[Stored entries]
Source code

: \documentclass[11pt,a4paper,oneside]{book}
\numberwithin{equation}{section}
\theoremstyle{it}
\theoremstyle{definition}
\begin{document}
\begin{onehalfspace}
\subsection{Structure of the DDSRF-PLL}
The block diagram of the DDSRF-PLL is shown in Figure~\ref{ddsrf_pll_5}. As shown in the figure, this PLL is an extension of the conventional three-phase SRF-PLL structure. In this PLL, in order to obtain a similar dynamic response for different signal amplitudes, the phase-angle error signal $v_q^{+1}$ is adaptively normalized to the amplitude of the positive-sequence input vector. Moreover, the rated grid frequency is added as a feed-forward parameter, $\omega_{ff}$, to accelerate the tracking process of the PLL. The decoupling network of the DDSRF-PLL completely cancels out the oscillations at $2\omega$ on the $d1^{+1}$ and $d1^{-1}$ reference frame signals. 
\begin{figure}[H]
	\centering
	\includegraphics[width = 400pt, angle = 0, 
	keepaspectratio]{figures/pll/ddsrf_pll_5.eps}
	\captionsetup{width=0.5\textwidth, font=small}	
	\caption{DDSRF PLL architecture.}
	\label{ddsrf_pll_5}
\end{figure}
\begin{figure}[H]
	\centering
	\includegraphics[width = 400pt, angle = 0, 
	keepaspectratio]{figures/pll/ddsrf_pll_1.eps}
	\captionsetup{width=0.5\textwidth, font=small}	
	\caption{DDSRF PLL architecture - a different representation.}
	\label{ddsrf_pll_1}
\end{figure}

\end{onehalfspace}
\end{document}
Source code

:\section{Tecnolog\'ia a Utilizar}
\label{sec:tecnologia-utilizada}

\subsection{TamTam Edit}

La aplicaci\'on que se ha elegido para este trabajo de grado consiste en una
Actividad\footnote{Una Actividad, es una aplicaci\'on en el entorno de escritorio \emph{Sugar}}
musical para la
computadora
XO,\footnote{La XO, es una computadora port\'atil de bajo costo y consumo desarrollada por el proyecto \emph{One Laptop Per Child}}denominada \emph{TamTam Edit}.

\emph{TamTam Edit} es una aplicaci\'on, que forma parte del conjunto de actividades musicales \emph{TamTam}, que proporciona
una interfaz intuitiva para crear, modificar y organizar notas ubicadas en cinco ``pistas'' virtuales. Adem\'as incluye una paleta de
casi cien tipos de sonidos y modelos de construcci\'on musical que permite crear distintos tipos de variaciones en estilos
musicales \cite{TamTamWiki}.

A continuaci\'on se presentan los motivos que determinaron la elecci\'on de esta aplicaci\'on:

What you will do — Restate each line of the records above without any deviation.

Reply to the task —
Source code

: \documentclass[11pt,a4paper,oneside]{book}
\numberwithin{equation}{section}
\theoremstyle{it}
\theoremstyle{definition}
\begin{document}
\begin{onehalfspace}
\subsection{Structure of the DDSRF-PLL}
The block diagram of the DDSRF-PLL is shown in Figure~\ref{ddsrf_pll_5}. As shown in the figure, this PLL is an extension of the conventional three-phase SRF-PLL structure. In this PLL, in order to obtain a similar dynamic response for different signal amplitudes, the phase-angle error signal $v_q^{+1}$ is adaptively normalized to the amplitude of the positive-sequence input vector. Moreover, the rated grid frequency is added as a feed-forward parameter, $\omega_{ff}$, to accelerate the tracking process of the PLL. The decoupling network of the DDSRF-PLL completely cancels out the oscillations at $2\omega$ on the $d1^{+1}$ and $d1^{-1}$ reference frame signals. 
\begin{figure}[H]
	\centering
	\includegraphics[width = 400pt, angle = 0, 
	keepaspectratio]{figures/pll/ddsrf_pll_5.eps}
	\captionsetup{width=0.5\textwidth, font=small}	
	\caption{DDSRF PLL architecture.}
	\label{ddsrf_pll_5}
\end{figure}
\begin{figure}[H]
	\centering
	\includegraphics[width = 400pt, angle = 0, 
	keepaspectratio]{figures/pll/ddsrf_pll_1.eps}
	\captionsetup{width=0.5\textwidth, font=small}	
	\caption{DDSRF PLL architecture - a different representation.}
	\label{ddsrf_pll_1}
\end{figure}

\end{onehalfspace}
\end{document}
Source code

:\section{Tecnolog\'ia a Utilizar}
\label{sec:tecnologia-utilizada}

\subsection{TamTam Edit}

La aplicaci\'on que se ha elegido para este trabajo de grado consiste en una
Actividad\footnote{Una Actividad, es una aplicaci\'on en el entorno de escritorio \emph{Sugar}}
musical para la
computadora
XO,\footnote{La XO, es una computadora port\'atil de bajo costo y consumo desarrollada por el proyecto \emph{One Laptop Per Child}}denominada \emph{TamTam Edit}.

\emph{TamTam Edit} es una aplicaci\'on, que forma parte del conjunto de actividades musicales \emph{TamTam}, que proporciona
una interfaz intuitiva para crear, modificar y organizar notas ubicadas en cinco ``pistas'' virtuales. Adem\'as incluye una paleta de
casi cien tipos de sonidos y modelos de construcci\'on musical que permite crear distintos tipos de variaciones en estilos
musicales \cite{TamTamWiki}.

A continuaci\'on se presentan los motivos que determinaron la elecci\'on de esta aplicaci\'on:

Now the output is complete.